My readers (all six of them) may have noticed that I’m not feeling particularly motivated about blogging lately. However, I did appreciate Kim Fabricius’ fine sermon ‘Why I Am a Shalomite’. Here are a couple of excerpts:
I want to explain something to you this morning, something that is important, something that is very important. As far as I am concerned, because — as I hope to explain — as far as I can tell, it goes to the very heart of being a Christian, a follower of Jesus. All my sermons have titles. I thought of calling this one “Why I Am a Pacifist”. But the term is too loaded to be of any theological use. So the title is, instead, “Why I Am a Shalomite”. It’s a term I made up. “Shalom”, as you know, is the Hebrew word for peace, and includes the notions of human well-being and creation perfected — so it means — well, that’s exactly what I want to explain!
Of course a shalomite is, in fact, a certain kind of pacifist, but this certain kind is, crucially, a different kind of pacifist. Let’s looks at some other kinds…

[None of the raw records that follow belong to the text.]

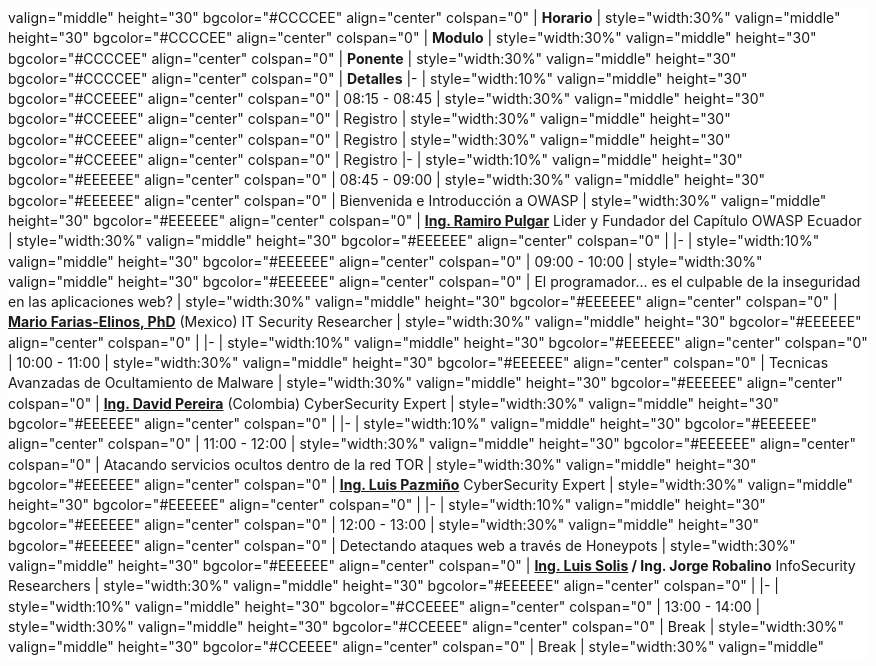 valign="middle" height="30" bgcolor="\#CCCCEE" align="center"
colspan="0" | **Horario** | style="width:30%" valign="middle"
height="30" bgcolor="\#CCCCEE" align="center" colspan="0" | **Modulo** |
style="width:30%" valign="middle" height="30" bgcolor="\#CCCCEE"
align="center" colspan="0" | **Ponente** | style="width:30%"
valign="middle" height="30" bgcolor="\#CCCCEE" align="center"
colspan="0" | **Detalles** |- | style="width:10%" valign="middle"
height="30" bgcolor="\#CCEEEE" align="center" colspan="0" | 08:15 -
08:45 | style="width:30%" valign="middle" height="30" bgcolor="\#CCEEEE"
align="center" colspan="0" | Registro | style="width:30%"
valign="middle" height="30" bgcolor="\#CCEEEE" align="center"
colspan="0" | Registro | style="width:30%" valign="middle" height="30"
bgcolor="\#CCEEEE" align="center" colspan="0" | Registro |- |
style="width:10%" valign="middle" height="30" bgcolor="\#EEEEEE"
align="center" colspan="0" | 08:45 - 09:00 | style="width:30%"
valign="middle" height="30" bgcolor="\#EEEEEE" align="center"
colspan="0" | Bienvenida e Introducción a OWASP | style="width:30%"
valign="middle" height="30" bgcolor="\#EEEEEE" align="center"
colspan="0" | **[Ing. Ramiro
Pulgar](https://ec.linkedin.com/in/ramiropulgar)**
Lider y Fundador del Capítulo OWASP Ecuador | style="width:30%"
valign="middle" height="30" bgcolor="\#EEEEEE" align="center"
colspan="0" | |- | style="width:10%" valign="middle" height="30"
bgcolor="\#EEEEEE" align="center" colspan="0" | 09:00 - 10:00 |
style="width:30%" valign="middle" height="30" bgcolor="\#EEEEEE"
align="center" colspan="0" | El programador... es el culpable de la
inseguridad en las aplicaciones web? | style="width:30%" valign="middle"
height="30" bgcolor="\#EEEEEE" align="center" colspan="0" | **[Mario
Farias-Elinos,
PhD](https://mx.linkedin.com/in/mario-farias-elinos-6484831)**
(Mexico)
IT Security Researcher | style="width:30%" valign="middle" height="30"
bgcolor="\#EEEEEE" align="center" colspan="0" | |- | style="width:10%"
valign="middle" height="30" bgcolor="\#EEEEEE" align="center"
colspan="0" | 10:00 - 11:00 | style="width:30%" valign="middle"
height="30" bgcolor="\#EEEEEE" align="center" colspan="0" | Tecnicas
Avanzadas de Ocultamiento de Malware | style="width:30%" valign="middle"
height="30" bgcolor="\#EEEEEE" align="center" colspan="0" | **[Ing.
David Pereira](https://co.linkedin.com/in/davidfpereira/en)**
(Colombia)
CyberSecurity Expert | style="width:30%" valign="middle" height="30"
bgcolor="\#EEEEEE" align="center" colspan="0" | |- | style="width:10%"
valign="middle" height="30" bgcolor="\#EEEEEE" align="center"
colspan="0" | 11:00 - 12:00 | style="width:30%" valign="middle"
height="30" bgcolor="\#EEEEEE" align="center" colspan="0" | Atacando
servicios ocultos dentro de la red TOR | style="width:30%"
valign="middle" height="30" bgcolor="\#EEEEEE" align="center"
colspan="0" | **[Ing. Luis
Pazmiño](https://ec.linkedin.com/in/luis-alberto-pazmiño-gomez-1bb72a42)**
CyberSecurity Expert | style="width:30%" valign="middle" height="30"
bgcolor="\#EEEEEE" align="center" colspan="0" | |- | style="width:10%"
valign="middle" height="30" bgcolor="\#EEEEEE" align="center"
colspan="0" | 12:00 - 13:00 | style="width:30%" valign="middle"
height="30" bgcolor="\#EEEEEE" align="center" colspan="0" | Detectando
ataques web a través de Honeypots | style="width:30%" valign="middle"
height="30" bgcolor="\#EEEEEE" align="center" colspan="0" | **[Ing. Luis
Solis](https://twitter.com/aseguramientoec) / Ing. Jorge Robalino**
InfoSecurity Researchers | style="width:30%" valign="middle" height="30"
bgcolor="\#EEEEEE" align="center" colspan="0" | |- | style="width:10%"
valign="middle" height="30" bgcolor="\#CCEEEE" align="center"
colspan="0" | 13:00 - 14:00 | style="width:30%" valign="middle"
height="30" bgcolor="\#CCEEEE" align="center" colspan="0" | Break |
style="width:30%" valign="middle" height="30" bgcolor="\#CCEEEE"
align="center" colspan="0" | Break | style="width:30%" valign="middle"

To come to the point. As the American theologian Stanley Hauerwas puts it – because he puts it so much better than I could: ‘Non-violence is not one among other behavioural implications that can be drawn from the gospel but is integral to the shape of Christian convictions.’ And further — and to the point of the point: ‘Nonviolence is not just one implication among others that can be drawn from our Christian beliefs; it is the very heart of our understanding of God.’ You see I am a Shalomite — and I believe that at least all Christians and, in principle, all people should be Shalomites — not because of anything I know about the world or human beings, or through a calculus of war and peace, ‘but because of something I know about Jesus’ (William Willimon) and because of something Jesus knows about God: namely, that God is a God of Shalom, that (to adapt what St. John says about God and light and darkness [I John 1:5]) God is non-violent and in him there is no violence at all. And what is Christian ethics, what is the very heart of following the way of Jesus, if not learning to be like the God of Jesus? And how do we learn to be like the God of Jesus if not by obeying the teaching of Jesus? And what is the teaching of Jesus if not ‘You have heard that it was said, “You shall love your neighbour and hate your enemy.” But I say to you, “Love your enemies and pray for those who persecute you, so that you may be children of your Father in heaven; for he makes his sun rise on the evil and on the good, and sends rain on the righteous and on the unrighteous. For if you love those who love you, what reward do you have? Do not even the tax-collectors do the same? And if you greet only your brothers and sisters, what more are you doing than others? Do not even the Gentiles do the same? Be perfect, therefore, as your heavenly Father is perfect” (Matthew 5:43-48)?
Read the rest here.
By the way, Kim addresses the obvious objection – what do you do about all those Old Testament wars? – in the comments.
In recent years I have become a pacifist myself but haven’t felt confident enough in my own ability to argue the case to attempt any sort of sustained and reasoned defence of my position on this blog. Also, the best defence is probably the complete works of John Howard Yoder, and that bar is rather high! Still, I’m grateful for Kim’s short statement and am glad to endorse it here (not that he needs my endorsement!).